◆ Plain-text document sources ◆
──────────

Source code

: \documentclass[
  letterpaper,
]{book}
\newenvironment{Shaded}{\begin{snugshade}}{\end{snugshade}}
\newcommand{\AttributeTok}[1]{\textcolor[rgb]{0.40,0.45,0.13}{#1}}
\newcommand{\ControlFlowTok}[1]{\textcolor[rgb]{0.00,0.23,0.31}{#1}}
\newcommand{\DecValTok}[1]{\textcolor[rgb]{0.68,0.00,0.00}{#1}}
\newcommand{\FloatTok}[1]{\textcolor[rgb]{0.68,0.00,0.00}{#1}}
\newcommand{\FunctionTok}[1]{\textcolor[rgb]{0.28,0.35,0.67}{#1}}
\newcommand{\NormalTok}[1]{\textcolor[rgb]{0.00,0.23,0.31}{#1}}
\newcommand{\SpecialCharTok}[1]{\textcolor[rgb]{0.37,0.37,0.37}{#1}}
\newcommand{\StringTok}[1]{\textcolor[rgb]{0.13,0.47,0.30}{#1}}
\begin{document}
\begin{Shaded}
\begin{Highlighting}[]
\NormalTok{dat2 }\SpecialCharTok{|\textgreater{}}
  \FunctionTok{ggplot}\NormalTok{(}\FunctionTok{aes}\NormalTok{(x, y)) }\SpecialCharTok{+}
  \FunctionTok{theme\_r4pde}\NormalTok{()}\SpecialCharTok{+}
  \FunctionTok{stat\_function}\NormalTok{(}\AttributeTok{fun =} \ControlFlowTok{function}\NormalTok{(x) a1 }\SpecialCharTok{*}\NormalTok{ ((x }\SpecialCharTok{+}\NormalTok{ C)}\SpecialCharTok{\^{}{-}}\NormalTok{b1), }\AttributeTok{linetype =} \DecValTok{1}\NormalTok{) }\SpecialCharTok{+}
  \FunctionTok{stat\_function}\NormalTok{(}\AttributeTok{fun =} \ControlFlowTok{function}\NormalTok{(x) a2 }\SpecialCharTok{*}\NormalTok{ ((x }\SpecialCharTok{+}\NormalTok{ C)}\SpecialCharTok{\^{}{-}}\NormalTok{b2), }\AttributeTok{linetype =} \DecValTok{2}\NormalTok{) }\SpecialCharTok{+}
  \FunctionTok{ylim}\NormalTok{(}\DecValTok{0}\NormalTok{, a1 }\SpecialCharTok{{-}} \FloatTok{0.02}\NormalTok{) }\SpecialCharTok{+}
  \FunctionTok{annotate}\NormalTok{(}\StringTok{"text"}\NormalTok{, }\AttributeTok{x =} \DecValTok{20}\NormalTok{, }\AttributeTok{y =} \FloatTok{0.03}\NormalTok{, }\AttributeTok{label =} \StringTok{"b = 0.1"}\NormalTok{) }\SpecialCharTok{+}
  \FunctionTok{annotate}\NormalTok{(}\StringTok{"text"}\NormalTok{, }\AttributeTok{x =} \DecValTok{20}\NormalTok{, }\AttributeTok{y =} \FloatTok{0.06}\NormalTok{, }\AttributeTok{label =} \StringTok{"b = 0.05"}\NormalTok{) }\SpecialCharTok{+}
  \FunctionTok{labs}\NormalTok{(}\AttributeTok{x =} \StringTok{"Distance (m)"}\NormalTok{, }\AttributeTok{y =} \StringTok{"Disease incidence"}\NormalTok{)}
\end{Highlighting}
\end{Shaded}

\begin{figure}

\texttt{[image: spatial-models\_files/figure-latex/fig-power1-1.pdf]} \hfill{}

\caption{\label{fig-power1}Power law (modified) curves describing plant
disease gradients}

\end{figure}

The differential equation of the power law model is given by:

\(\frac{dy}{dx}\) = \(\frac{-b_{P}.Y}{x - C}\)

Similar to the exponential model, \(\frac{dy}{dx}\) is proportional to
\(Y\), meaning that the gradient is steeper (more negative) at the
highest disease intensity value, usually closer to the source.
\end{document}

──────────

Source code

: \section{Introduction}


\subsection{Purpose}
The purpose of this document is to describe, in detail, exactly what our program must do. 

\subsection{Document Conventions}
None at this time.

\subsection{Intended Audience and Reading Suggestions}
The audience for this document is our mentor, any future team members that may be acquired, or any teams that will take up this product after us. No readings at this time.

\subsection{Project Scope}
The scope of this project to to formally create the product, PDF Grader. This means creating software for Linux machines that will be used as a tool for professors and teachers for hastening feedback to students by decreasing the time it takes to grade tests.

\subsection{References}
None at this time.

──────────

◆ What the task asks ◆
The lines above that hold the string "NormalTok" are to be located and copied.

◆ Exercise output ◆
\newcommand{\NormalTok}[1]{\textcolor[rgb]{0.00,0.23,0.31}{#1}}
\NormalTok{dat2 }\SpecialCharTok{|\textgreater{}}
  \FunctionTok{ggplot}\NormalTok{(}\FunctionTok{aes}\NormalTok{(x, y)) }\SpecialCharTok{+}
  \FunctionTok{theme\_r4pde}\NormalTok{()}\SpecialCharTok{+}
  \FunctionTok{stat\_function}\NormalTok{(}\AttributeTok{fun =} \ControlFlowTok{function}\NormalTok{(x) a1 }\SpecialCharTok{*}\NormalTok{ ((x }\SpecialCharTok{+}\NormalTok{ C)}\SpecialCharTok{\^{}{-}}\NormalTok{b1), }\AttributeTok{linetype =} \DecValTok{1}\NormalTok{) }\SpecialCharTok{+}
  \FunctionTok{stat\_function}\NormalTok{(}\AttributeTok{fun =} \ControlFlowTok{function}\NormalTok{(x) a2 }\SpecialCharTok{*}\NormalTok{ ((x }\SpecialCharTok{+}\NormalTok{ C)}\SpecialCharTok{\^{}{-}}\NormalTok{b2), }\AttributeTok{linetype =} \DecValTok{2}\NormalTok{) }\SpecialCharTok{+}
  \FunctionTok{ylim}\NormalTok{(}\DecValTok{0}\NormalTok{, a1 }\SpecialCharTok{{-}} \FloatTok{0.02}\NormalTok{) }\SpecialCharTok{+}
  \FunctionTok{annotate}\NormalTok{(}\StringTok{"text"}\NormalTok{, }\AttributeTok{x =} \DecValTok{20}\NormalTok{, }\AttributeTok{y =} \FloatTok{0.03}\NormalTok{, }\AttributeTok{label =} \StringTok{"b = 0.1"}\NormalTok{) }\SpecialCharTok{+}
  \FunctionTok{annotate}\NormalTok{(}\StringTok{"text"}\NormalTok{, }\AttributeTok{x =} \DecValTok{20}\NormalTok{, }\AttributeTok{y =} \FloatTok{0.06}\NormalTok{, }\AttributeTok{label =} \StringTok{"b = 0.05"}\NormalTok{) }\SpecialCharTok{+}
  \FunctionTok{labs}\NormalTok{(}\AttributeTok{x =} \StringTok{"Distance (m)"}\NormalTok{, }\AttributeTok{y =} \StringTok{"Disease incidence"}\NormalTok{)}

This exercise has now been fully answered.